Monday, Dec. 11, 1989

Counterattack

When it comes to hepatitis, doctors, like children, must learn their ABCs. As they have long been taught, the liver-destroying disease is caused by two distinct viruses, known as A and B. But many patients show no signs of having been exposed to either virus. Earlier this year scientists took a significant step toward solving the riddle of non-A, non-B hepatitis by moving on down the alphabet. They identified a third virus that produces hepatitis and called it type C. Last week researchers announced another milestone: the first effective therapy for hepatitis C.

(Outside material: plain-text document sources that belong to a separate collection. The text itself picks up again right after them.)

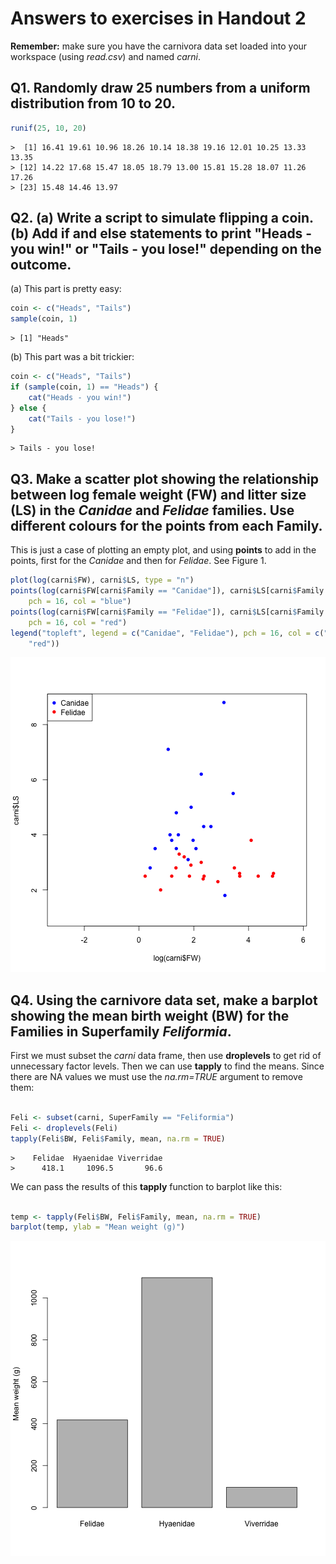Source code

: Answers to exercises in Handout 2
========================================================



**Remember:** make sure you have the carnivora data set loaded into your workspace (using *read.csv*) and named *carni*.

Q1. Randomly draw 25 numbers from a uniform distribution from 10 to 20.
-----------

```r
runif(25, 10, 20)
```

```
>  [1] 16.41 19.61 10.96 18.26 10.14 18.38 19.16 12.01 10.25 13.33 13.35
> [12] 14.22 17.68 15.47 18.05 18.79 13.00 15.81 15.28 18.07 11.26 17.26
> [23] 15.48 14.46 13.97
```




Q2. (a) Write a script to simulate flipping a coin. (b) Add **if** and **else** statements to print "Heads - you win!" or "Tails - you lose!" depending on the outcome.
-----------
(a) This part is pretty easy:

```r
coin <- c("Heads", "Tails")
sample(coin, 1)
```

```
> [1] "Heads"
```

(b) This part was a bit trickier:

```r
coin <- c("Heads", "Tails")
if (sample(coin, 1) == "Heads") {
    cat("Heads - you win!")
} else {
    cat("Tails - you lose!")
}
```

```
> Tails - you lose!
```





Q3. Make a scatter plot showing the relationship between log female weight (FW) and litter size (LS) in the *Canidae* and *Felidae* families. Use different colours for the points from each Family. 
------------------

This is just a case of plotting an empty plot, and using **points** to add in the points, first for the *Canidae* and then for *Felidae*. See Figure 1.

```r
plot(log(carni$FW), carni$LS, type = "n")
points(log(carni$FW[carni$Family == "Canidae"]), carni$LS[carni$Family == "Canidae"], 
    pch = 16, col = "blue")
points(log(carni$FW[carni$Family == "Felidae"]), carni$LS[carni$Family == "Felidae"], 
    pch = 16, col = "red")
legend("topleft", legend = c("Canidae", "Felidae"), pch = 16, col = c("blue", 
    "red"))
```

![Relationship between log female weight and litter size in the Canidae and Felidae](figure/unnamed-chunk-5.png) 


Q4.  Using the carnivore data set, make a **barplot** showing the mean birth weight (BW) for the Families in Superfamily *Feliformia*.
---------------

First we must subset the *carni* data frame, then use **droplevels** to get rid of unnecessary factor levels. Then we can use **tapply** to find the means. Since there are NA values we must use the *na.rm=TRUE* argument to remove them:


```r

Feli <- subset(carni, SuperFamily == "Feliformia")
Feli <- droplevels(Feli)
tapply(Feli$BW, Feli$Family, mean, na.rm = TRUE)
```

```
>    Felidae  Hyaenidae Viverridae 
>      418.1     1096.5       96.6
```


We can pass the results of this **tapply** function to barplot like this:


```r

temp <- tapply(Feli$BW, Feli$Family, mean, na.rm = TRUE)
barplot(temp, ylab = "Mean weight (g)")
```

![Bar plot showing mean birth weight for the familes in *Feliformia*](figure/unnamed-chunk-7.png)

Reporting in the New England Journal of Medicine, two separate teams of scientists found that treatment with the drug interferon halted destruction of liver cells in about half the patients with chronic hepatitis. A total of 207 people were studied by the two teams, one led by investigators at the University of Florida, the other at the National Institute of Diabetes, Digestive and Kidney Diseases.

Patients received injections of interferon, a natural infection-fighting protein that can be artificially produced by genetically altered bacteria. One drawback: most of the patients who improved suffered a relapse when the injections ended. Doctors think the problem may be resolved by giving interferon for longer periods or in higher doses. Says Dr. Saul Krugman of New York University medical school: "There's no question that it is very promising."

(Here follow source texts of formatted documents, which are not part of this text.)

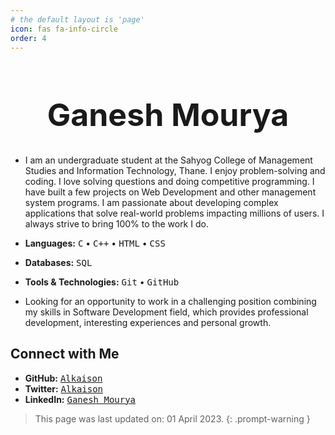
 ```yaml
---
# the default layout is 'page'
icon: fas fa-info-circle
order: 4
---
```


<div align="center">
    <h1 style="font-size:50px;">Ganesh Mourya</h1>
</div>

- I am an undergraduate student at the Sahyog College of Management Studies and Information Technology, Thane. I enjoy problem-solving and coding. I love solving questions and doing competitive programming. <!-- I am well-versed in Computer Science fundamentals like OOPS, Operating Systems, Database Management Systems, and Computer Networks and I also have a keen interest in High-Level System Design. --> I have built a few projects on Web Development and other management system programs. I am passionate about developing complex applications that solve real-world problems impacting millions of users. I always strive to bring 100% to the work I do.

- **Languages:**  <kbd>C</kbd> • <kbd>C++</kbd> • <kbd>HTML</kbd> • <kbd>CSS</kbd> 
- **Databases:**  <kbd>SQL</kbd>
- **Tools & Technologies:**  <kbd>Git</kbd> • <kbd>GitHub</kbd> 
- Looking for an opportunity to work in a challenging position combining my skills in Software Development field, which provides professional development, interesting experiences and personal growth.

## Connect with Me

- **GitHub:**  <kbd><a href="https://github.com/alkaison" target="_blank">Alkaison</a></kbd>
- **Twitter:**  <kbd><a href="https://twitter.com/alkaison" target="_blank">Alkaison</a></kbd>
- **LinkedIn:**  <kbd><a href="https://linkedin.com/in/alkaison" target="_blank">Ganesh Mourya</a></kbd>

> This page was last updated on: 01 April 2023. 
{: .prompt-warning }
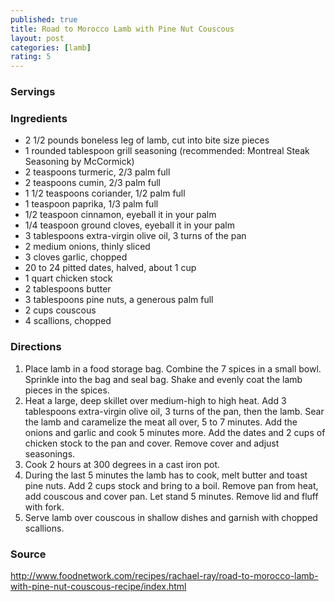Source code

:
 ```yaml
---
published: true
title: Road to Morocco Lamb with Pine Nut Couscous
layout: post
categories: [lamb]
rating: 5
---
```

### Servings


### Ingredients
- 2 1/2 pounds boneless leg of lamb, cut into bite size pieces
- 1 rounded tablespoon grill seasoning (recommended: Montreal Steak Seasoning by McCormick)
- 2 teaspoons turmeric, 2/3 palm full
- 2 teaspoons cumin, 2/3 palm full
- 1 1/2 teaspoons coriander, 1/2 palm full
- 1 teaspoon paprika, 1/3 palm full
- 1/2 teaspoon cinnamon, eyeball it in your palm
- 1/4 teaspoon ground cloves, eyeball it in your palm
- 3 tablespoons extra-virgin olive oil, 3 turns of the pan
- 2 medium onions, thinly sliced
- 3 cloves garlic, chopped
- 20 to 24 pitted dates, halved, about 1 cup
- 1 quart chicken stock
- 2 tablespoons butter
- 3 tablespoons pine nuts, a generous palm full
- 2 cups couscous
- 4 scallions, chopped


### Directions
1. Place lamb in a food storage bag. Combine the 7 spices in a small bowl. Sprinkle into the bag and seal bag. Shake and evenly coat the lamb pieces in the spices.
2. Heat a large, deep skillet over medium-high to high heat. Add 3 tablespoons extra-virgin olive oil, 3 turns of the pan, then the lamb. Sear the lamb and caramelize the meat all over, 5 to 7 minutes. Add the onions and garlic and cook 5 minutes more. Add the dates and 2 cups of chicken stock to the pan and cover. Remove cover and adjust seasonings.
3. Cook 2 hours at 300 degrees in a cast iron pot.
4. During the last 5 minutes the lamb has to cook, melt butter and toast pine nuts. Add 2 cups stock and bring to a boil. Remove pan from heat, add couscous and cover pan. Let stand 5 minutes. Remove lid and fluff with fork.
5. Serve lamb over couscous in shallow dishes and garnish with chopped scallions.

### Source
<a href="http://www.foodnetwork.com/recipes/rachael-ray/road-to-morocco-lamb-with-pine-nut-couscous-recipe/index.html" target="new">http://www.foodnetwork.com/recipes/rachael-ray/road-to-morocco-lamb-with-pine-nut-couscous-recipe/index.html</a>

Hepatitis C afflicts an estimated 150,000 Americans each year. The virus, like type B, is spread primarily by sexual activity and through tainted blood in transfusions or on addicts' dirty needles. (Hepatitis A is passed along mainly through contaminated foods.) Researchers at Chiron Corp., a biotechnology firm in Emeryville, Calif., that first identified the C virus, have devised a test for the pathogen that can be used to screen the blood supply.

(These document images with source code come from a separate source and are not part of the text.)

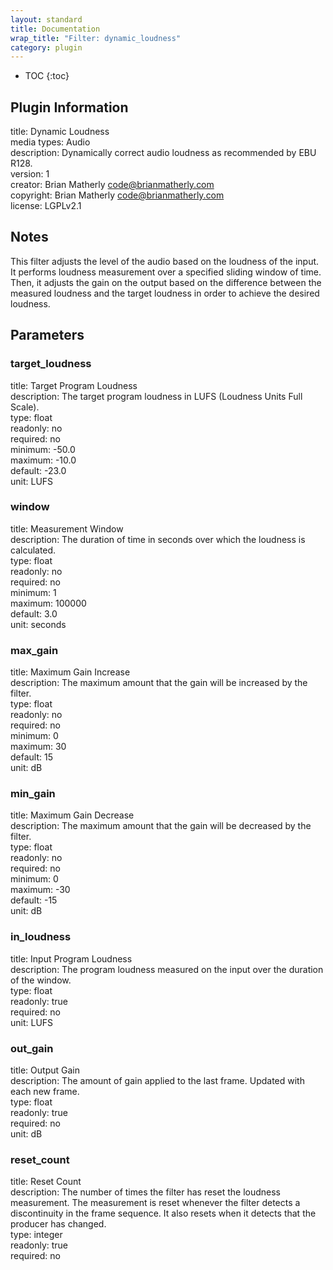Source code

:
 ```yaml
---
layout: standard
title: Documentation
wrap_title: "Filter: dynamic_loudness"
category: plugin
---
```

* TOC
{:toc}

## Plugin Information

title: Dynamic Loudness  
media types:
Audio  
description: Dynamically correct audio loudness as recommended by EBU R128.  
version: 1  
creator: Brian Matherly <code@brianmatherly.com>  
copyright: Brian Matherly <code@brianmatherly.com>  
license: LGPLv2.1  

## Notes

This filter adjusts the level of the audio based on the loudness of the input. It performs loudness measurement over a specified sliding window of time. Then, it adjusts the gain on the output based on the difference between the measured loudness and the target loudness in order to achieve the desired loudness.


## Parameters

### target_loudness

title: Target Program Loudness    
description:
The target program loudness in LUFS (Loudness Units Full Scale).  
type: float  
readonly: no  
required: no  
minimum: -50.0  
maximum: -10.0  
default: -23.0  
unit: LUFS  

### window

title: Measurement Window    
description:
The duration of time in seconds over which the loudness is calculated.  
type: float  
readonly: no  
required: no  
minimum: 1  
maximum: 100000  
default: 3.0  
unit: seconds  

### max_gain

title: Maximum Gain Increase    
description:
The maximum amount that the gain will be increased by the filter.  
type: float  
readonly: no  
required: no  
minimum: 0  
maximum: 30  
default: 15  
unit: dB  

### min_gain

title: Maximum Gain Decrease    
description:
The maximum amount that the gain will be decreased by the filter.  
type: float  
readonly: no  
required: no  
minimum: 0  
maximum: -30  
default: -15  
unit: dB  

### in_loudness

title: Input Program Loudness    
description:
The program loudness measured on the input over the duration of the window.  
type: float  
readonly: true  
required: no  
unit: LUFS  

### out_gain

title: Output Gain    
description:
The amount of gain applied to the last frame. Updated with each new frame.  
type: float  
readonly: true  
required: no  
unit: dB  

### reset_count

title: Reset Count    
description:
The number of times the filter has reset the loudness measurement. The measurement is reset whenever the filter detects a discontinuity in the frame sequence. It also resets when it detects that the producer has changed.  
type: integer  
readonly: true  
required: no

Many of the people who contract hepatitis C never show symptoms. But like Typhoid Mary, they become silent carriers of the disease. About half those infected eventually suffer liver damage. Some 15,000 patients a year develop cirrhosis, and a small number may get cancer. That toll may be cut by interferon. But doctors warn that the mystery of non-A, non-B hepatitis may not be completely resolved. Type C virus could account for most of these cases, but there is evidence that yet another blood-borne virus will extend the hepatitis alphabet still further.